1:21:03 – Day at the Games. “A 6k run with a rucksack on is going to take a lot out of me.” What does she do differently than normal? “I don’t even want to look at what my recovery was on Day 2, I have to compete anyway.”
1:24:01 – Next Season Starts in 6 Weeks. “This year there are sanctioned events that are using the Open as their qualifier.”
1:26:27 – Injuries & Recovery Tactics. “Leading up to the Games I was doing dry needling twice a week.”
1:28:52 – New Qualifying Format & Early Cuts. “You have to be really smart with your training, pick and choose when you want to up your intensity,” Tola says in regards to peaking physically several times over the course of the season. “We didn’t come in and have a great weekend, but with only 14 teams, was there really any need to make cuts?”
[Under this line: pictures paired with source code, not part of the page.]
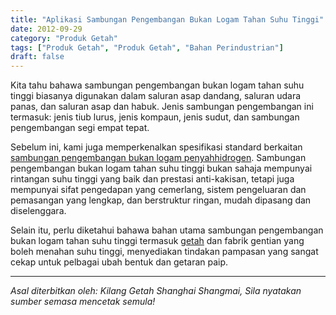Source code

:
 ```yaml
---
title: "Aplikasi Sambungan Pengembangan Bukan Logam Tahan Suhu Tinggi"
date: 2012-09-29
category: "Produk Getah"
tags: ["Produk Getah", "Produk Getah", "Bahan Perindustrian"]
draft: false
---
```


Kita tahu bahawa sambungan pengembangan bukan logam tahan suhu tinggi biasanya digunakan dalam saluran asap dandang, saluran udara panas, dan saluran asap dan habuk. Jenis sambungan pengembangan ini termasuk: jenis tiub lurus, jenis kompaun, jenis sudut, dan sambungan pengembangan segi empat tepat.

Sebelum ini, kami juga memperkenalkan spesifikasi standard berkaitan [sambungan pengembangan bukan logam penyahhidrogen](http://www.smpolymer.com/xiangjiaozhipin/132/). Sambungan pengembangan bukan logam tahan suhu tinggi bukan sahaja mempunyai rintangan suhu tinggi yang baik dan prestasi anti-kakisan, tetapi juga mempunyai sifat pengedapan yang cemerlang, sistem pengeluaran dan pemasangan yang lengkap, dan berstruktur ringan, mudah dipasang dan diselenggara.

Selain itu, perlu diketahui bahawa bahan utama sambungan pengembangan bukan logam tahan suhu tinggi termasuk [getah](http://www.smpolymer.com/) dan fabrik gentian yang boleh menahan suhu tinggi, menyediakan tindakan pampasan yang sangat cekap untuk pelbagai ubah bentuk dan getaran paip.

---

*Asal diterbitkan oleh: Kilang Getah Shanghai Shangmai, Sila nyatakan sumber semasa mencetak semula!*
1:33:41 – Preparing for International Competition. “We have a system, we try to get the red eye, then stay up the whole day, then sleep.”
1:36:10 – In-Competition Recovery. “It’s tough for me to recover because I generally have to get so much fuel in and I struggle to eat through the events” when they are spread out over the day.
1:37:32 – Diet During Training. “Eat as much as I can whenever I can. I eat good quality foods, but there’s not really a point when I’m going to be eating too much.”